→ WORK INSTRUCTIONS
Keyword search on "NoArgsConstructor": report each line of the records that contains it.
== INPUT DATA ==
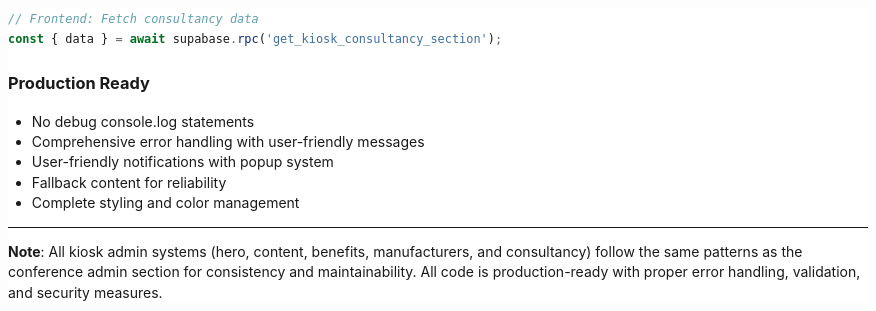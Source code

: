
 ```typescript
// Frontend: Fetch consultancy data
const { data } = await supabase.rpc('get_kiosk_consultancy_section');
```

### **Production Ready**
- No debug console.log statements
- Comprehensive error handling with user-friendly messages
- User-friendly notifications with popup system
- Fallback content for reliability
- Complete styling and color management

---

**Note**: All kiosk admin systems (hero, content, benefits, manufacturers, and consultancy) follow the same patterns as the conference admin section for consistency and maintainability. All code is production-ready with proper error handling, validation, and security measures.
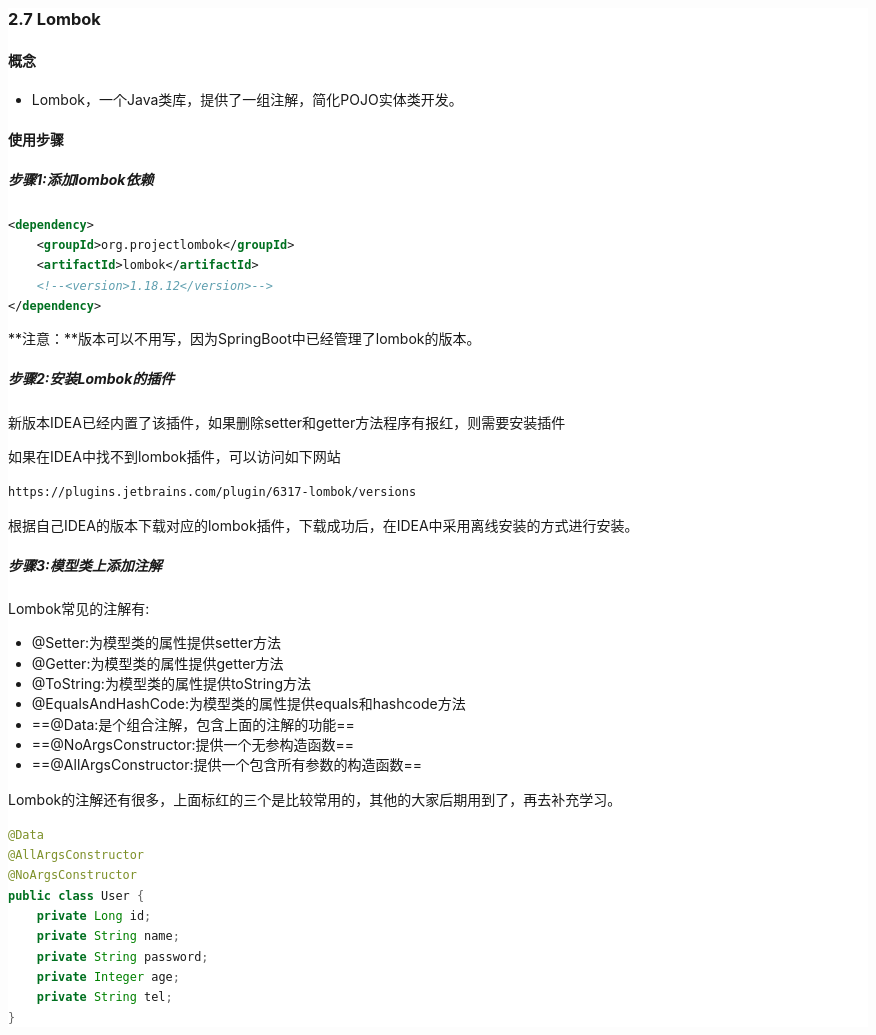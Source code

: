 ### 2.7 Lombok

#### 概念

* Lombok，一个Java类库，提供了一组注解，简化POJO实体类开发。

#### 使用步骤

##### 步骤1:添加lombok依赖

```xml
<dependency>
    <groupId>org.projectlombok</groupId>
    <artifactId>lombok</artifactId>
    <!--<version>1.18.12</version>-->
</dependency>
```

**注意：**版本可以不用写，因为SpringBoot中已经管理了lombok的版本。

##### 步骤2:安装Lombok的插件

新版本IDEA已经内置了该插件，如果删除setter和getter方法程序有报红，则需要安装插件

如果在IDEA中找不到lombok插件，可以访问如下网站

`https://plugins.jetbrains.com/plugin/6317-lombok/versions`

根据自己IDEA的版本下载对应的lombok插件，下载成功后，在IDEA中采用离线安装的方式进行安装。

##### 步骤3:模型类上添加注解

Lombok常见的注解有:

* @Setter:为模型类的属性提供setter方法
* @Getter:为模型类的属性提供getter方法
* @ToString:为模型类的属性提供toString方法
* @EqualsAndHashCode:为模型类的属性提供equals和hashcode方法
* ==@Data:是个组合注解，包含上面的注解的功能==
* ==@NoArgsConstructor:提供一个无参构造函数==
* ==@AllArgsConstructor:提供一个包含所有参数的构造函数==

Lombok的注解还有很多，上面标红的三个是比较常用的，其他的大家后期用到了，再去补充学习。

```java
@Data
@AllArgsConstructor
@NoArgsConstructor
public class User {
    private Long id;
    private String name;
    private String password;
    private Integer age;
    private String tel;
}
```
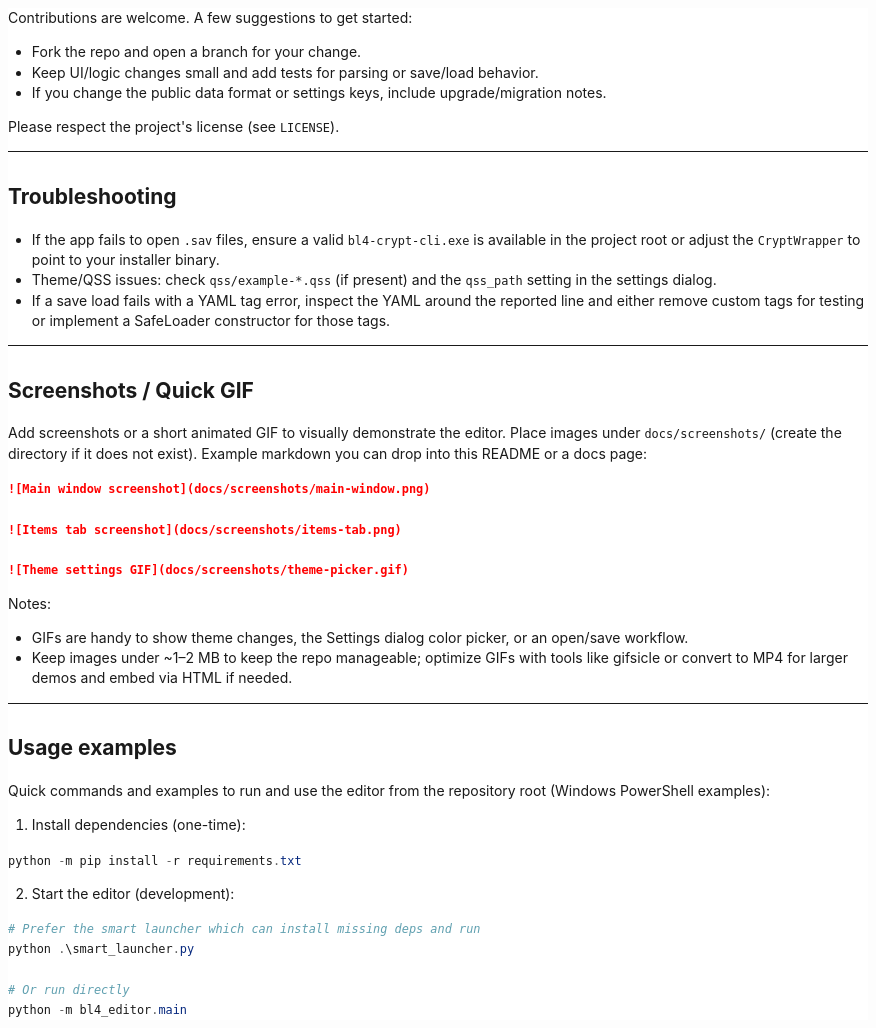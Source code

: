 Contributions are welcome. A few suggestions to get started:

- Fork the repo and open a branch for your change.
- Keep UI/logic changes small and add tests for parsing or save/load behavior.
- If you change the public data format or settings keys, include upgrade/migration notes.

Please respect the project's license (see `LICENSE`).

---

## Troubleshooting

- If the app fails to open `.sav` files, ensure a valid `bl4-crypt-cli.exe` is available in the project root or adjust the `CryptWrapper` to point to your installer binary.
- Theme/QSS issues: check `qss/example-*.qss` (if present) and the `qss_path` setting in the settings dialog.
- If a save load fails with a YAML tag error, inspect the YAML around the reported line and either remove custom tags for testing or implement a SafeLoader constructor for those tags.

---

## Screenshots / Quick GIF

Add screenshots or a short animated GIF to visually demonstrate the editor. Place images under `docs/screenshots/` (create the directory if it does not exist). Example markdown you can drop into this README or a docs page:

```markdown
![Main window screenshot](docs/screenshots/main-window.png)

![Items tab screenshot](docs/screenshots/items-tab.png)

![Theme settings GIF](docs/screenshots/theme-picker.gif)
```

Notes:
- GIFs are handy to show theme changes, the Settings dialog color picker, or an open/save workflow.
- Keep images under ~1–2 MB to keep the repo manageable; optimize GIFs with tools like gifsicle or convert to MP4 for larger demos and embed via HTML if needed.

---

## Usage examples

Quick commands and examples to run and use the editor from the repository root (Windows PowerShell examples):

1) Install dependencies (one-time):

```powershell
python -m pip install -r requirements.txt
```

2) Start the editor (development):

```powershell
# Prefer the smart launcher which can install missing deps and run
python .\smart_launcher.py

# Or run directly
python -m bl4_editor.main
```
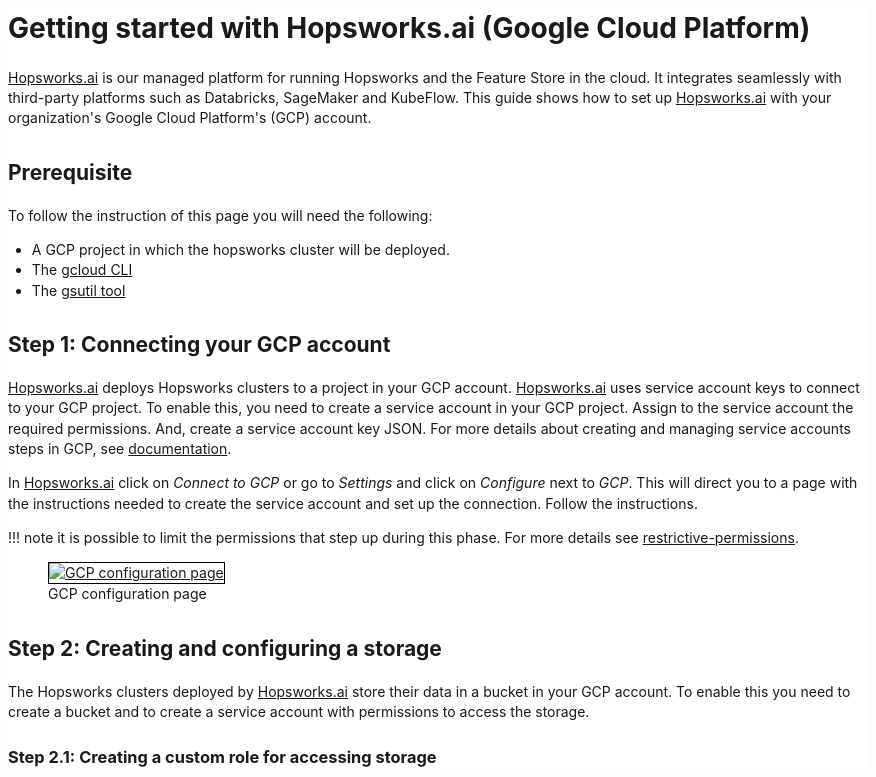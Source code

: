 # Getting started with Hopsworks.ai (Google Cloud Platform)

[Hopsworks.ai](managed.hopsworks.ai/) is our managed platform for running Hopsworks and the Feature Store
in the cloud. It integrates seamlessly with third-party platforms such as Databricks,
SageMaker and KubeFlow. This guide shows how to set up [Hopsworks.ai](managed.hopsworks.ai/) with your organization's Google Cloud Platform's (GCP) account.

## Prerequisite

To follow the instruction of this page you will need the following:
- A GCP project in which the hopsworks cluster will be deployed.
- The [gcloud CLI](https://cloud.google.com/sdk/gcloud)
- The [gsutil tool](https://cloud.google.com/storage/docs/gsutil)


## Step 1: Connecting your GCP account

[Hopsworks.ai](managed.hopsworks.ai/) deploys Hopsworks clusters to a project in your GCP account. [Hopsworks.ai](managed.hopsworks.ai/) uses service account keys to connect to your GCP project. To enable this, you need to create a service account in your GCP project. Assign to the service account the required permissions. And, create a service account key JSON. For more details about creating and managing service accounts steps in GCP, see [documentation](https://cloud.google.com/iam/docs/creating-managing-service-accounts).

In [Hopsworks.ai](managed.hopsworks.ai/) click on *Connect to GCP* or go to *Settings* and click on *Configure* next to *GCP*. This will direct you to a page with the instructions needed to create the service account and set up the connection. Follow the instructions.

!!! note 
    it is possible to limit the permissions that step up during this phase. For more details see [restrictive-permissions](restrictive_permissions.md).


<p align="center">
  <figure>
    <a  href="../../assets/images/gcp/connect-gcp.png">
      <img style="border: 1px solid #000;width:700px" src="../../assets/images/gcp/connect-gcp.png" alt="GCP configuration page">
    </a>
    <figcaption>GCP configuration page</figcaption>
  </figure>
</p>

## Step 2: Creating and configuring a storage

The Hopsworks clusters deployed by [Hopsworks.ai](managed.hopsworks.ai/) store their data in a bucket in your GCP account. To enable this you need to create a bucket and to create a service account with permissions to access the storage.

### Step 2.1: Creating a custom role for accessing storage 
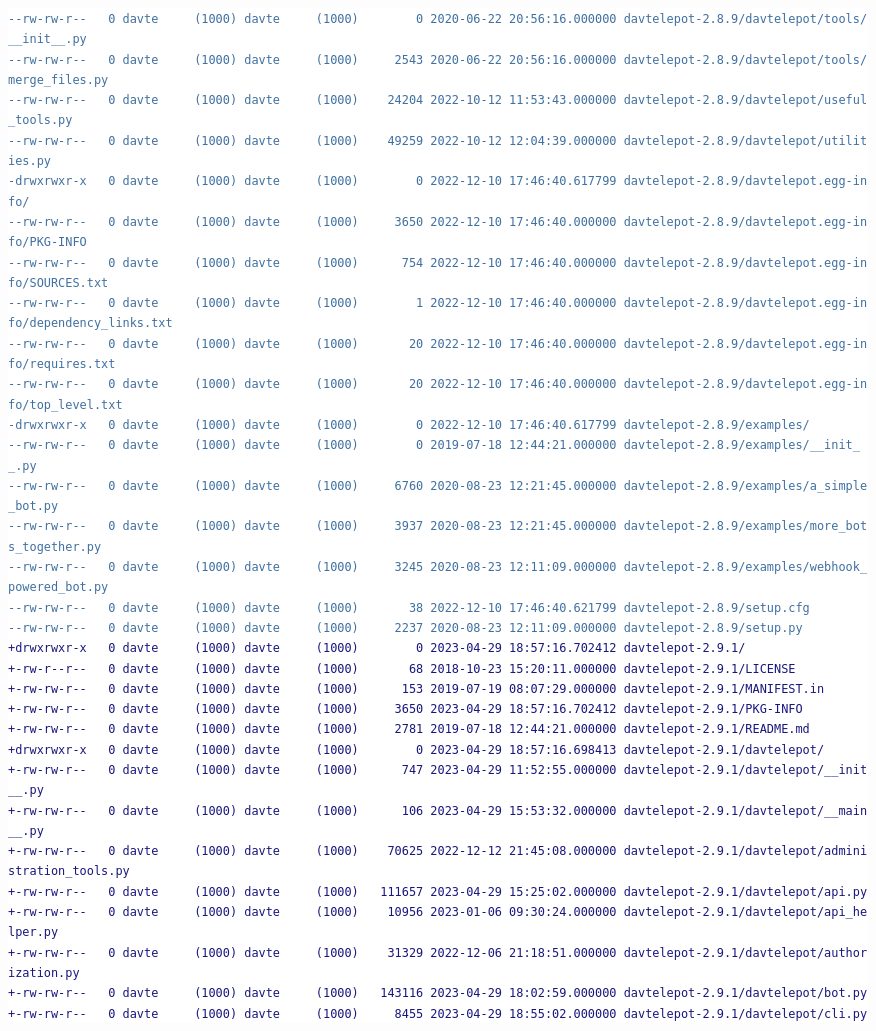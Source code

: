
 ```diff
--rw-rw-r--   0 davte     (1000) davte     (1000)        0 2020-06-22 20:56:16.000000 davtelepot-2.8.9/davtelepot/tools/__init__.py
--rw-rw-r--   0 davte     (1000) davte     (1000)     2543 2020-06-22 20:56:16.000000 davtelepot-2.8.9/davtelepot/tools/merge_files.py
--rw-rw-r--   0 davte     (1000) davte     (1000)    24204 2022-10-12 11:53:43.000000 davtelepot-2.8.9/davtelepot/useful_tools.py
--rw-rw-r--   0 davte     (1000) davte     (1000)    49259 2022-10-12 12:04:39.000000 davtelepot-2.8.9/davtelepot/utilities.py
-drwxrwxr-x   0 davte     (1000) davte     (1000)        0 2022-12-10 17:46:40.617799 davtelepot-2.8.9/davtelepot.egg-info/
--rw-rw-r--   0 davte     (1000) davte     (1000)     3650 2022-12-10 17:46:40.000000 davtelepot-2.8.9/davtelepot.egg-info/PKG-INFO
--rw-rw-r--   0 davte     (1000) davte     (1000)      754 2022-12-10 17:46:40.000000 davtelepot-2.8.9/davtelepot.egg-info/SOURCES.txt
--rw-rw-r--   0 davte     (1000) davte     (1000)        1 2022-12-10 17:46:40.000000 davtelepot-2.8.9/davtelepot.egg-info/dependency_links.txt
--rw-rw-r--   0 davte     (1000) davte     (1000)       20 2022-12-10 17:46:40.000000 davtelepot-2.8.9/davtelepot.egg-info/requires.txt
--rw-rw-r--   0 davte     (1000) davte     (1000)       20 2022-12-10 17:46:40.000000 davtelepot-2.8.9/davtelepot.egg-info/top_level.txt
-drwxrwxr-x   0 davte     (1000) davte     (1000)        0 2022-12-10 17:46:40.617799 davtelepot-2.8.9/examples/
--rw-rw-r--   0 davte     (1000) davte     (1000)        0 2019-07-18 12:44:21.000000 davtelepot-2.8.9/examples/__init__.py
--rw-rw-r--   0 davte     (1000) davte     (1000)     6760 2020-08-23 12:21:45.000000 davtelepot-2.8.9/examples/a_simple_bot.py
--rw-rw-r--   0 davte     (1000) davte     (1000)     3937 2020-08-23 12:21:45.000000 davtelepot-2.8.9/examples/more_bots_together.py
--rw-rw-r--   0 davte     (1000) davte     (1000)     3245 2020-08-23 12:11:09.000000 davtelepot-2.8.9/examples/webhook_powered_bot.py
--rw-rw-r--   0 davte     (1000) davte     (1000)       38 2022-12-10 17:46:40.621799 davtelepot-2.8.9/setup.cfg
--rw-rw-r--   0 davte     (1000) davte     (1000)     2237 2020-08-23 12:11:09.000000 davtelepot-2.8.9/setup.py
+drwxrwxr-x   0 davte     (1000) davte     (1000)        0 2023-04-29 18:57:16.702412 davtelepot-2.9.1/
+-rw-r--r--   0 davte     (1000) davte     (1000)       68 2018-10-23 15:20:11.000000 davtelepot-2.9.1/LICENSE
+-rw-rw-r--   0 davte     (1000) davte     (1000)      153 2019-07-19 08:07:29.000000 davtelepot-2.9.1/MANIFEST.in
+-rw-rw-r--   0 davte     (1000) davte     (1000)     3650 2023-04-29 18:57:16.702412 davtelepot-2.9.1/PKG-INFO
+-rw-rw-r--   0 davte     (1000) davte     (1000)     2781 2019-07-18 12:44:21.000000 davtelepot-2.9.1/README.md
+drwxrwxr-x   0 davte     (1000) davte     (1000)        0 2023-04-29 18:57:16.698413 davtelepot-2.9.1/davtelepot/
+-rw-rw-r--   0 davte     (1000) davte     (1000)      747 2023-04-29 11:52:55.000000 davtelepot-2.9.1/davtelepot/__init__.py
+-rw-rw-r--   0 davte     (1000) davte     (1000)      106 2023-04-29 15:53:32.000000 davtelepot-2.9.1/davtelepot/__main__.py
+-rw-rw-r--   0 davte     (1000) davte     (1000)    70625 2022-12-12 21:45:08.000000 davtelepot-2.9.1/davtelepot/administration_tools.py
+-rw-rw-r--   0 davte     (1000) davte     (1000)   111657 2023-04-29 15:25:02.000000 davtelepot-2.9.1/davtelepot/api.py
+-rw-rw-r--   0 davte     (1000) davte     (1000)    10956 2023-01-06 09:30:24.000000 davtelepot-2.9.1/davtelepot/api_helper.py
+-rw-rw-r--   0 davte     (1000) davte     (1000)    31329 2022-12-06 21:18:51.000000 davtelepot-2.9.1/davtelepot/authorization.py
+-rw-rw-r--   0 davte     (1000) davte     (1000)   143116 2023-04-29 18:02:59.000000 davtelepot-2.9.1/davtelepot/bot.py
+-rw-rw-r--   0 davte     (1000) davte     (1000)     8455 2023-04-29 18:55:02.000000 davtelepot-2.9.1/davtelepot/cli.py
```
===
→ ANSWER FOR THE TASK
* ==@NoArgsConstructor:提供一个无参构造函数==
@NoArgsConstructor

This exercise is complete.